• _Exercise_: After locating the line with "Stream collected data" in the data that follows, return it and every later line exactly, up to and including the line with "## Release Information".

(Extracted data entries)
━━━━

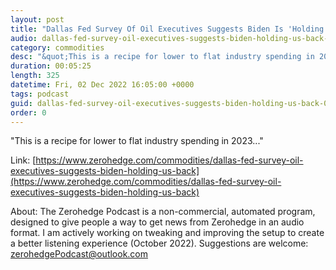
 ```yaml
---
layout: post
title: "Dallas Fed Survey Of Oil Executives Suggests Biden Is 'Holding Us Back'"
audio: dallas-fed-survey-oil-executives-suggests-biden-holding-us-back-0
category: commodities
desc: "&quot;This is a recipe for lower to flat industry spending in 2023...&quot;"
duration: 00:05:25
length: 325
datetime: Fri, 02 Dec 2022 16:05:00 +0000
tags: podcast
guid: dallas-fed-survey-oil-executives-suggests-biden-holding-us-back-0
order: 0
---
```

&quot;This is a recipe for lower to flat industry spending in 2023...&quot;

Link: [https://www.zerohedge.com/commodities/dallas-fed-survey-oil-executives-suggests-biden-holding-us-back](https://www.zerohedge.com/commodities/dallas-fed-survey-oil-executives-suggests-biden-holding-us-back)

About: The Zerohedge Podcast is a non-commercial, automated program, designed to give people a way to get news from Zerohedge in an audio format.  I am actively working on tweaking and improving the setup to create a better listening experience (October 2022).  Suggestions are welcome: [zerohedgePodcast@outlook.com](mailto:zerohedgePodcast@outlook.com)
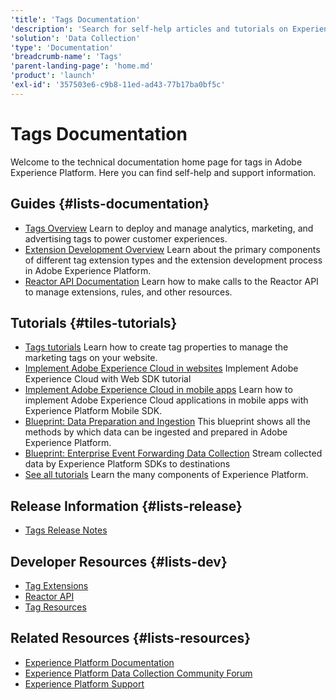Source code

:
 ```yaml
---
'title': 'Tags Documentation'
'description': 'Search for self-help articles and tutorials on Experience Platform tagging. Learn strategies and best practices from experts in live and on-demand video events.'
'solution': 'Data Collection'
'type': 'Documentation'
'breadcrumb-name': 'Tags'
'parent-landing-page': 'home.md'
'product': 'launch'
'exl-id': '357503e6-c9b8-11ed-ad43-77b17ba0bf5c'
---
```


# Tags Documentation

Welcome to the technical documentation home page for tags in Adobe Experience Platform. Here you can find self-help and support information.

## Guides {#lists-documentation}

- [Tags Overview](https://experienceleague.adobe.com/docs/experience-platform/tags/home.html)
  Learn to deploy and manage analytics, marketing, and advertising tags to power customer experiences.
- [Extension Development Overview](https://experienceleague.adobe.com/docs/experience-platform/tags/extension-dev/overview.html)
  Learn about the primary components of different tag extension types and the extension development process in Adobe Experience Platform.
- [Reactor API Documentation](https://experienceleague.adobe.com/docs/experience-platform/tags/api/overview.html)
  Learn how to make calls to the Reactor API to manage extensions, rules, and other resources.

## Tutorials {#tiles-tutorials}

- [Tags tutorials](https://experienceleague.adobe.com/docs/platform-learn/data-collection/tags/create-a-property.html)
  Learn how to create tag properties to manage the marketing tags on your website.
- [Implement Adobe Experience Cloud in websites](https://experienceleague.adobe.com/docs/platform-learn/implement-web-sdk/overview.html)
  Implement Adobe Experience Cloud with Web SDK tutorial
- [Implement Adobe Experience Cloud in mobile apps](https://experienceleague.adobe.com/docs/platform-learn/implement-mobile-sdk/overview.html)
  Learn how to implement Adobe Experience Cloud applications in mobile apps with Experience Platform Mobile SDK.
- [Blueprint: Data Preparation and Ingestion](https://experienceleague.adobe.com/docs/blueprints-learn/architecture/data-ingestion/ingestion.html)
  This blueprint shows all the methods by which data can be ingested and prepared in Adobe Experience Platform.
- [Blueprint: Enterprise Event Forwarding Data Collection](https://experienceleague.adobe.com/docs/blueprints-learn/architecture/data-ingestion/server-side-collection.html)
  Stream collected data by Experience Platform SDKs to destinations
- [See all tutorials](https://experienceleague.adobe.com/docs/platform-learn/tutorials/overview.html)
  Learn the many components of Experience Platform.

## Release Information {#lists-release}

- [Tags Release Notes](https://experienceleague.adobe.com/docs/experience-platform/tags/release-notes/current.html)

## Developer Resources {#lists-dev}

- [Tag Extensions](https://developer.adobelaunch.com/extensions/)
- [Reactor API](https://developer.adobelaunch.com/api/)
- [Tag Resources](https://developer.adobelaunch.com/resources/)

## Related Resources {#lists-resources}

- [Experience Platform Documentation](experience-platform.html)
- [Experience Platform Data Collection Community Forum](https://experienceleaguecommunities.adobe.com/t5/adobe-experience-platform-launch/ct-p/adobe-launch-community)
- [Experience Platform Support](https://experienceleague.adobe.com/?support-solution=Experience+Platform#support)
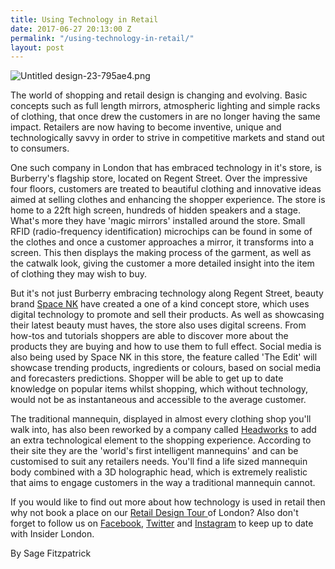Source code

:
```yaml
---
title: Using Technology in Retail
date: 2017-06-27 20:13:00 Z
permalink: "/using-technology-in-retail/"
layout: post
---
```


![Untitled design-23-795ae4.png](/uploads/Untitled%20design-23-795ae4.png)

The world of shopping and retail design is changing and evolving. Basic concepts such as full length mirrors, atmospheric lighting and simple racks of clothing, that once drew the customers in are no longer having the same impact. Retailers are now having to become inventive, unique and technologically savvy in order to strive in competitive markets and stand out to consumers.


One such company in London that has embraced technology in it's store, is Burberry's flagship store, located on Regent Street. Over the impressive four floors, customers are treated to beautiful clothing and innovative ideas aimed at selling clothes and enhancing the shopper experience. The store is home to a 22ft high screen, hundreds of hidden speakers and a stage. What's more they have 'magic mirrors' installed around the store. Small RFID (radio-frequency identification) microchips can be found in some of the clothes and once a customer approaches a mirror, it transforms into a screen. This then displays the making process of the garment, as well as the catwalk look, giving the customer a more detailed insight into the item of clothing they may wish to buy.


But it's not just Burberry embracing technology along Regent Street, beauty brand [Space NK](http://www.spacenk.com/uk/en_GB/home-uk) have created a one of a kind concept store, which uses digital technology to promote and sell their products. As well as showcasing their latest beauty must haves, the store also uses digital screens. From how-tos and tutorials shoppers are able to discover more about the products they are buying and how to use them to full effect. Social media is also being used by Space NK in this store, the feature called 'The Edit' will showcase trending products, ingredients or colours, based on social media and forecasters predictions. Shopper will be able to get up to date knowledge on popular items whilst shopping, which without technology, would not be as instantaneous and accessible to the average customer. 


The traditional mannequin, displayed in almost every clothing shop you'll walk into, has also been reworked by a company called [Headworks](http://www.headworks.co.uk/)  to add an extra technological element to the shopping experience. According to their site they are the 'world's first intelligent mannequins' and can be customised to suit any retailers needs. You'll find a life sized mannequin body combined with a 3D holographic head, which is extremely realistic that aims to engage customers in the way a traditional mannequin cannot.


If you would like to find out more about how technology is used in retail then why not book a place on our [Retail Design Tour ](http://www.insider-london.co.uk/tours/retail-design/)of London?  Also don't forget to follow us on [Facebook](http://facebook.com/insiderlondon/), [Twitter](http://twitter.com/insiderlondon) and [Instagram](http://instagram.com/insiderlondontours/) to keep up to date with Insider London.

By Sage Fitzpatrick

━━━━

• _Expected answer_:
  Stream collected data by Experience Platform SDKs to destinations
- [See all tutorials](https://experienceleague.adobe.com/docs/platform-learn/tutorials/overview.html)
  Learn the many components of Experience Platform.

## Release Information {#lists-release}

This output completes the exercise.